How to Save Rs 10 Crore for Retirement without Taking too Much Risk?

Save for Retirement

Save for Retirement

If you are wondering how to save Rs 10 crores for your retirement, you have arrived at the right place. You can follow the simple guidelines given in this article to save enough money for your future so that you can enjoy a comfortable lifestyle without any problems. In today’s world, a figure of Rs 10 crores is considered well enough for many people who are thinking about retirement planning. If you plan it in a proper manner early in your life, you should not have any issues in achieving this task.

Calculate your current earnings and savings

The first step begins with calculating your current earnings and your existing savings. If you have just started earning in your career, you will have better chances of saving Rs 10 crore for retirement planning as you will have many opportunities in future to save money and earn more money by investing in various options. On the other hand, if you are in the middle age category, you have to take it very seriously and start saving money for your retired life.

In general terms, an annual earnings of Rs 10 lakh is required to plan for a corpus of Rs 10 crore in the next 20 years.
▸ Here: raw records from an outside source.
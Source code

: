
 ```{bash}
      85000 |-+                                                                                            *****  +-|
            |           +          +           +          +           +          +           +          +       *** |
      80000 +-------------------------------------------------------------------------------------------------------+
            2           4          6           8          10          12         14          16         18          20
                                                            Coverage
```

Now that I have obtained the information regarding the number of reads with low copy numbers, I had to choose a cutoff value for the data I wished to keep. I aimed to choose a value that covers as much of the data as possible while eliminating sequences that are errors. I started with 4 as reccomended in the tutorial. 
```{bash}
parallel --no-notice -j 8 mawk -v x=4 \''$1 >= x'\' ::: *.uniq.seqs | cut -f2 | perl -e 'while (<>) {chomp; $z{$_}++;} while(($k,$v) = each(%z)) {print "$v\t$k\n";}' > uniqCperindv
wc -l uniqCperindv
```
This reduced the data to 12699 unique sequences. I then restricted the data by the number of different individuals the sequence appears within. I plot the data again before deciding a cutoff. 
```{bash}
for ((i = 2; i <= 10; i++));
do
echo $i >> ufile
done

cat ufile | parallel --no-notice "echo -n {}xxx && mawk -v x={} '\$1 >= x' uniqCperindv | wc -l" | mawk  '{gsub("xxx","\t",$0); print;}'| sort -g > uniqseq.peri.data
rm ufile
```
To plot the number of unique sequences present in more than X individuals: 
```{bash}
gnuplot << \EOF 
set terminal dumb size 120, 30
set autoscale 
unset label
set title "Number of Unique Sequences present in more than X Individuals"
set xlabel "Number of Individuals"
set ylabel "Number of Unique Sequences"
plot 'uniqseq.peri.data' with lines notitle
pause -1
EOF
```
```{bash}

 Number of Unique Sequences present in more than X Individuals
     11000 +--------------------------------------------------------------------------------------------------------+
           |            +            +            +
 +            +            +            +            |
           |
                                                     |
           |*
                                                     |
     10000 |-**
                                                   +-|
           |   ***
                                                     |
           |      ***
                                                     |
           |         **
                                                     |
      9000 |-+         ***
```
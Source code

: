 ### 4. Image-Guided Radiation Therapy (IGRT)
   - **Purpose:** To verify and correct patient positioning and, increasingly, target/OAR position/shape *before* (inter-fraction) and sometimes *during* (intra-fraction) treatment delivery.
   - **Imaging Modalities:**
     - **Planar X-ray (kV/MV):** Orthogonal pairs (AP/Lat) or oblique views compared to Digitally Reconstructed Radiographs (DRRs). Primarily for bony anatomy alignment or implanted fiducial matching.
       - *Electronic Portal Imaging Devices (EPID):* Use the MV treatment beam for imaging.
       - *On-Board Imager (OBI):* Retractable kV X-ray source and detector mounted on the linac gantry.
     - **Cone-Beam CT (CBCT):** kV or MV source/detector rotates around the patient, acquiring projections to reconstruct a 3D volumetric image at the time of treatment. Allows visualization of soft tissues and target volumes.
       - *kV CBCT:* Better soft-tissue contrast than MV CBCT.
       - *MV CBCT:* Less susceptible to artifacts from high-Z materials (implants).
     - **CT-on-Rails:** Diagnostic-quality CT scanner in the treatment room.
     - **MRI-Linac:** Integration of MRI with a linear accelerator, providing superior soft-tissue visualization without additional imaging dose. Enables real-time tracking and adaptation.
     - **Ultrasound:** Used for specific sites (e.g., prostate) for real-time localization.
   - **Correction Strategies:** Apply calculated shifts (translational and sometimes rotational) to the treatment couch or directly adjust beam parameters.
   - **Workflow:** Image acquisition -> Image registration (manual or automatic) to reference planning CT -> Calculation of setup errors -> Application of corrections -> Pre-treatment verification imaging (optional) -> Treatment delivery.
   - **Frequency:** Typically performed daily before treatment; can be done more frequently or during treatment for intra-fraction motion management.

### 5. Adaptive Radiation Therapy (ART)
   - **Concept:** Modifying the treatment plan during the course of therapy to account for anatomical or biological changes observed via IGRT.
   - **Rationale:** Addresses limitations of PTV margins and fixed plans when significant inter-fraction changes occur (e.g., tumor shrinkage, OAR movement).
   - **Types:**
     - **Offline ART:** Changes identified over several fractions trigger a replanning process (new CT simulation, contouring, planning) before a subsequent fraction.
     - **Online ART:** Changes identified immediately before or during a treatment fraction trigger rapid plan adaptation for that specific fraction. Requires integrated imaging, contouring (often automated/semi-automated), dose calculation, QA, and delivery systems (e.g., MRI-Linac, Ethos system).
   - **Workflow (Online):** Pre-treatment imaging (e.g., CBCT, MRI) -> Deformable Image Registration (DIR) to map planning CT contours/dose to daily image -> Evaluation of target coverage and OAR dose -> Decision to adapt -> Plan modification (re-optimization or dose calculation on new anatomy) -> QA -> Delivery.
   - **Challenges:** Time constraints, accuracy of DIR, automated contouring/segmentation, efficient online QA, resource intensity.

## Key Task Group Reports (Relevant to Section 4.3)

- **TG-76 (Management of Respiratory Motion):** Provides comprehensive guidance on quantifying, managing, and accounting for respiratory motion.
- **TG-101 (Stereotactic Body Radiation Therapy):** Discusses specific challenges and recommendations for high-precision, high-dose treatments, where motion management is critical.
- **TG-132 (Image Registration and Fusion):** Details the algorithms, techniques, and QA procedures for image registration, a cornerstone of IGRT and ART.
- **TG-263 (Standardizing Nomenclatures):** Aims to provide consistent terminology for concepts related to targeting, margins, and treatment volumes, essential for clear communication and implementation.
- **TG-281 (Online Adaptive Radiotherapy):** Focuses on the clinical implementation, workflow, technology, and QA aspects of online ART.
In this regard, you should try to save the maximum amount of money from this earnings and invest it in the right place at the right time. If you are a salaried person, you will have a steady income and it becomes easy to plan your savings in future. However, if you are a business person or self-employed person, you have to be slightly careful as your income may not be steady and you need to have control over your expenses. In this situation, save money whenever possible and invest them in a suitable pension plan.

Choose a good pension plan

Once you have proper idea about your earnings, you should begin a proper pension plan early in your life. It is always a good idea to consider saving 10% of your earnings on a monthly basis for your pension plan. You can consider this a compulsory option and save money regularly without making unnecessary expenses. Remember that it is very easy to spend excess money on useless things and you should avoid them at any cost.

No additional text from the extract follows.